Thread: Tough Love?
View Single Post
Old 12-27-2007, 11:02 AM
  # 11 (permalink)  
miss communicat
Member
 
miss communicat's Avatar
 
Join Date: Dec 2005
Location: in the present moment
Posts: 2,060
Without a doubt, clarify not only your concerns but become firm within yourself and to him what the rules are in your home. But have no expectations, and protect your valuables and your energy.

it has been my experience that if I step in to provide a soft landing for my grown child, she will not take FULL responsibility for her own life. If I soften the consequences of her choices, even a little, I am doing her no good.

I need to be honest and strong, courageous enough to risk discomfort for a time and see that I often do these rescue missions to make MY anxiety and parental guilt go away.

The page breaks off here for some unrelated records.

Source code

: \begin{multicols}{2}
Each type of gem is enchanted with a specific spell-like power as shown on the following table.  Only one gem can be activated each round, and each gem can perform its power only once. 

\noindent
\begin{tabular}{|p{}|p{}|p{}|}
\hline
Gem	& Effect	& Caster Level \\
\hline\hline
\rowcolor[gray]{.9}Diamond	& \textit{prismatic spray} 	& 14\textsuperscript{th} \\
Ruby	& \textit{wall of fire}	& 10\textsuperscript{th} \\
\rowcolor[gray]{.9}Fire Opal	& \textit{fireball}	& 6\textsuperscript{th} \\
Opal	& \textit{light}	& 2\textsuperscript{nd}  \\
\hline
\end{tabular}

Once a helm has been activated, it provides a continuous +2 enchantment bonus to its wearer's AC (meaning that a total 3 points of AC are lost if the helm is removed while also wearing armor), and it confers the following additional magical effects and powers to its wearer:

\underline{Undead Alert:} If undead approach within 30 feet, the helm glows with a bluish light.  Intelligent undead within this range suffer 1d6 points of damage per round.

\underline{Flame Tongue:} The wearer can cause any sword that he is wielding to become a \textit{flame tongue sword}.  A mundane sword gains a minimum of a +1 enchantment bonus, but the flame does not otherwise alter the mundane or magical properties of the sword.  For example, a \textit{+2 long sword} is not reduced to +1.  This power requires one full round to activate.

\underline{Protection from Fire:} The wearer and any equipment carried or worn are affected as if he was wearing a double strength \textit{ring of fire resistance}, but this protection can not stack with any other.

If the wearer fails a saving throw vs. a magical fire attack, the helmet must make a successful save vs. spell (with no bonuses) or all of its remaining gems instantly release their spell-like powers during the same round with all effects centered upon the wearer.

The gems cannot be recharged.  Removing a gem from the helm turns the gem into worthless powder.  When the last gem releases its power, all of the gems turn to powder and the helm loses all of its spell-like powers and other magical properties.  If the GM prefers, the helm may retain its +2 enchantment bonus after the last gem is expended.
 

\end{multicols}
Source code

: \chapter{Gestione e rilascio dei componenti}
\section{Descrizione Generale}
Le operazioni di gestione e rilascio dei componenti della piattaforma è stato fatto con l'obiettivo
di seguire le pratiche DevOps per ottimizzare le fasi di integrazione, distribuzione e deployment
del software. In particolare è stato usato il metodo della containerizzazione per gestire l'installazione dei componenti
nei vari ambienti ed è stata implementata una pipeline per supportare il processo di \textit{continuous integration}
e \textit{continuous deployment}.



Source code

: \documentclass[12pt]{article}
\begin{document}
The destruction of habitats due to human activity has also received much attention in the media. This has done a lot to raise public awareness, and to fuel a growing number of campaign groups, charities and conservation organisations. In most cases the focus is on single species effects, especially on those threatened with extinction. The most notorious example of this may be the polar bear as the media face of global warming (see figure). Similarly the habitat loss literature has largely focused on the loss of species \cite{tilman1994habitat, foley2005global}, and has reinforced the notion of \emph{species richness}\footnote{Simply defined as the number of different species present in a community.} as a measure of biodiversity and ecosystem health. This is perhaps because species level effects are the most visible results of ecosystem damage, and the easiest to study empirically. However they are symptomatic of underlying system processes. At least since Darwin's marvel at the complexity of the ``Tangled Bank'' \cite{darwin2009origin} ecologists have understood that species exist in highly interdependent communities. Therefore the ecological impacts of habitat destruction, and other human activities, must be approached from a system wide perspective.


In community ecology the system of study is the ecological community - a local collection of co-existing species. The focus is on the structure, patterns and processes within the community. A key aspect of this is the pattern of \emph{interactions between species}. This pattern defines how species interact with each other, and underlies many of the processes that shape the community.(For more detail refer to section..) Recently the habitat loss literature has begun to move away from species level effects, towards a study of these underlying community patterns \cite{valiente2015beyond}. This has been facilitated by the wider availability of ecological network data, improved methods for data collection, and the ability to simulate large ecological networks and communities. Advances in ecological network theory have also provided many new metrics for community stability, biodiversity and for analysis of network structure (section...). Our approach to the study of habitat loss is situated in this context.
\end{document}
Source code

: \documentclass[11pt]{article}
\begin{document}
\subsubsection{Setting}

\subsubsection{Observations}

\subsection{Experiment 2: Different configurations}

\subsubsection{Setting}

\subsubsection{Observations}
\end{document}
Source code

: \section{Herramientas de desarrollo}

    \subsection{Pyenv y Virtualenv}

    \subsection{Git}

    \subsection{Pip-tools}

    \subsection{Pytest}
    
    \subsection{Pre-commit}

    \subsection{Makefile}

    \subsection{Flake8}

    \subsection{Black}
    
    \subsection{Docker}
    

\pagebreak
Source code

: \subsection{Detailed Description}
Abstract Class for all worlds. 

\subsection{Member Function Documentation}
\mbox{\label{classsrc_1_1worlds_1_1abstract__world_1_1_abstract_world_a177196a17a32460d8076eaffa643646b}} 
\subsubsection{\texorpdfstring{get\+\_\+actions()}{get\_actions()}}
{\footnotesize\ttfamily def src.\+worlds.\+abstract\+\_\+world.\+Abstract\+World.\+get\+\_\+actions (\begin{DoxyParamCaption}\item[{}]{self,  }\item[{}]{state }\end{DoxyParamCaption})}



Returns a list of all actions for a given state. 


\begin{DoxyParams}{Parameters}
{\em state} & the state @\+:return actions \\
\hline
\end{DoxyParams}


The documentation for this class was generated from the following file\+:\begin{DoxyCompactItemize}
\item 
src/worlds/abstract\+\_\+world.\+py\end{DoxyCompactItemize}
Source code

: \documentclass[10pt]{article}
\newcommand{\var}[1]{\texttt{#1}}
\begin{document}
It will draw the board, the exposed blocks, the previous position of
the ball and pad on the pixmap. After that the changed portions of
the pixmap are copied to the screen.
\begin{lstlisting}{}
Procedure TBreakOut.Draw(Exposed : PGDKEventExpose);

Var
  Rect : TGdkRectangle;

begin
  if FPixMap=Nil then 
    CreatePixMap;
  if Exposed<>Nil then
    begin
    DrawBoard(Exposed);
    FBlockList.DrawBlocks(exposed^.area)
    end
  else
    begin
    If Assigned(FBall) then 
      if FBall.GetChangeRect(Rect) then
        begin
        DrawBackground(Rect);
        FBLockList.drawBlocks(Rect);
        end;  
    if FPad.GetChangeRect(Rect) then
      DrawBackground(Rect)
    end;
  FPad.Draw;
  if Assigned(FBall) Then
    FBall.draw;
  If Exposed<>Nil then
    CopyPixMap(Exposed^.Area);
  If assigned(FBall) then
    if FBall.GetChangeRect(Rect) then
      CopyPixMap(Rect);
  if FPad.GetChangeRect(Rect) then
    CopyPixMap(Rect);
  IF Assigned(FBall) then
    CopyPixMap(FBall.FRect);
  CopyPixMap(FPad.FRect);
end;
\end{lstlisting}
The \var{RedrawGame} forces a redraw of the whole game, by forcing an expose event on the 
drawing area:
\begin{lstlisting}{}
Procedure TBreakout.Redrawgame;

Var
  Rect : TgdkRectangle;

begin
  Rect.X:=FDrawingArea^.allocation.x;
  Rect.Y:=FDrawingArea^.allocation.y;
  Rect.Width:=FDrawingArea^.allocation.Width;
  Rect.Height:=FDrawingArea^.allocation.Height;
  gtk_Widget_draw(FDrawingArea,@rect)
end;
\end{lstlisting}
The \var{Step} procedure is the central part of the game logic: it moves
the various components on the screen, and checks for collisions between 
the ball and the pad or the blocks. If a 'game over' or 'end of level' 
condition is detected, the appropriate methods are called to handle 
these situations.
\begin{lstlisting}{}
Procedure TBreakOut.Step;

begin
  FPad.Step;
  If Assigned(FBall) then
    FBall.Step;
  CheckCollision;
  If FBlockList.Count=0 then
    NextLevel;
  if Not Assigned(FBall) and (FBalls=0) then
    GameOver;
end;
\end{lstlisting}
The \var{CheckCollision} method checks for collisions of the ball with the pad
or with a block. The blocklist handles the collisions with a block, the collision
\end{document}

I dont want to feel the feelings it brings up in me, so I take an action that feels better in the moment.

In the long run, I end up with resentments because she was not grateful enough, not you-name-it-enough, to have changed as I see fit.

For me, the codependency of parenting is the hardest work to heal through. Fortunately, I don't have to finish today!

Good luck in your situation. It sounds like you will have many golden opportunities for setting firm, clear boundaries. My only advise is to prepare for that now by coming to terms with yourself as far as what you will accept in your house and what the consequences will be should the lines be crossed or disrespected.

Or, change your mind now. Don't go forward with the plan if you don't feel it is right.